Data de Julgamento13 Novembro 2023
Classe processualAPELAÇÃO CÍVEL
Número do processo01008631720168200148
ÓrgãoTerceira Câmara Cível
Tipo de documentoAcórdão

PODER JUDICIÁRIO
TRIBUNAL DE JUSTIÇA DO ESTADO DO RIO GRANDE DO NORTE
TERCEIRA CÂMARA CÍVEL

Processo: APELAÇÃO CÍVEL - 0100863-17.2016.8.20.0148
Polo ativo
MPRN - Promotoria Pendências
Advogado(s):
Polo passivo
ABELARDO RODRIGUES FILHO e outros
Advogado(s): CAIO VITOR RIBEIRO BARBOSA, MARILIA DE GOIS RAMOS

EMENTA: APELAÇÃO CÍVEL. AÇÃO CIVIL PÚBLICA DE RESPONSABILIZAÇÃO POR ATO DE IMPROBIDADE ADMINISTRATIVA. SENTENÇA DE IMPROCEDÊNCIA DOS PEDIDOS. INOCORRÊNCIA DE ATO DE IMPROBIDADE ADMINISTRATIVA. PATROCÍNIO À ATIVIDADE CULTURAL NO ÂMBITO MUNICIPAL. ATO ADMINISTRATIVO QUE COMPORTAVA A INCIDÊNCIA DE HIPÓTESE DE INEXIGIBILIDADE DE LICITAÇÃO (ARTIGO 25, INCISO III, DA LEI N.º 8.666/93). PRÉVIA AUTORIZAÇÃO LEGISLATIVA PARA A REALIZAÇÃO DA DESPESA PÚBLICA. OBSERVÂNCIA DA DOCUMENTAÇÃO E CERTIDÕES NECESSÁRIAS PARA A CONTRATAÇÃO DIRETA. INEXISTÊNCIA DE ARDIL. MERA IRREGULARIDADE QUE NÃO ENSEJA AUTOMATICAMENTE O RECONHECIMENTO DO ATO ÍMPROBO. HISTÓRICO DE ATIVIDADES E VALOR CULTURAL RECONHECIDOS PELO MAGISTRADO DE PRIMEIRO GRAU. MANUTENÇÃO DA SENTENÇA. CONHECIMENTO E DESPROVIMENTO DO RECURSO.

ACÓRDÃO:

Acórdão os Desembargadores que integram a 3.ª Câmara Cível deste Egrégio Tribunal de Justiça, em Turma, à unanimidade de votos, em dissonância com o opinamento ministerial, em conhecer e negar provimento à Apelação Cível, nos termos do voto da Relatora, parte integrante deste.

RELATÓRIO:

Trata-se de apelação cível interposta pelo MINISTÉRIO PÚBLICO, em face de sentença proferida pelo Juízo da Vara Única da Comarca de Pendências/RN, nos autos da ação civil pública de responsabilização por ato de improbidade administrativa registrada sob n.º 0100863-17.2016.8.20.0148, ajuizada contra ABELARDO RODRIGUES FILHO, IRENE RODRIGUES BARBOZA, FRANCISCA IRANI CUNHA DE SOUZA e MIRELLE DA SILVA OLEGÁRIO, ora Apelados.

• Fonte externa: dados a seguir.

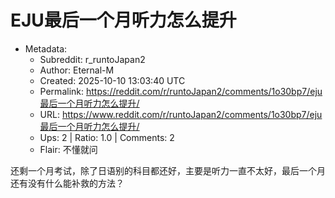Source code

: # EJU最后一个月听力怎么提升

- Metadata:
  - Subreddit: r_runtoJapan2
  - Author: Eternal-M
  - Created: 2025-10-10 13:03:40 UTC
  - Permalink: https://reddit.com/r/runtoJapan2/comments/1o30bp7/eju最后一个月听力怎么提升/
  - URL: https://www.reddit.com/r/runtoJapan2/comments/1o30bp7/eju最后一个月听力怎么提升/
  - Ups: 2 | Ratio: 1.0 | Comments: 2
  - Flair: 不懂就问


还剩一个月考试，除了日语别的科目都还好，主要是听力一直不太好，最后一个月还有没有什么能补救的方法？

A sentença recorrida possui o seguinte teor:

“(...).

3 – DISPOSITIVO

Ante o exposto, REJEITO a alegação de prescrição intercorrente suscitada pela defesa em sede de alegações finais e, no mérito, JULGO IMPROCEDENTE a pretensão formulada na inicial.

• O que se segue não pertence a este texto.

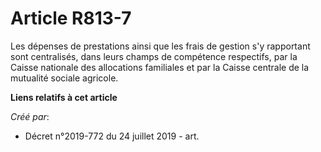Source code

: # Article R813-7

Les dépenses de prestations ainsi que les frais de gestion s'y rapportant sont centralisés, dans leurs champs de compétence
respectifs, par la Caisse nationale des allocations familiales et par la Caisse centrale de la mutualité sociale agricole.

**Liens relatifs à cet article**

_Créé par_:

  - Décret n°2019-772 du 24 juillet 2019 - art.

Sem condenação das partes em custas e honorários advocatícios, com base no princípio da simetria, nos termos da pacífica jurisprudência do E. STJ (Precedentes: EDcl no REsp 1320701e AgInt no AREsp 996.192)

Sentença não sujeita ao reexame necessário, conforme alteração trazida pelo art. 17, § 19, IV, da Lei 8.429/92, com a redação dada pela Lei 14.230/2021.

Intimem-se.

Pendências/RN, data do sistema.

(...).”.

Nas suas razões recursais, o Apelante aduziu, em resumo, que:

a) a prova testemunhal não desconfigurou os atos de improbidade administrativa, uma vez que as testemunhas se pronunciaram quanto às irregularidades afirmando apenas que a quadrilha junina sempre era patrocinada pela Prefeitura;

b) houve uma inobservância quanto aos requisitos legais do procedimento licitatório escolhido e o quanto ao destinatário dos recursos públicos;

c) a justificativa de preço, assim como a razão da escolha, tratam-se de atos que deveriam ter sido formalizados pela Prefeitura de Alto do Rodrigues/RN, mediante ao ônus que à época que cabia aos apelados (gestor e secretárias)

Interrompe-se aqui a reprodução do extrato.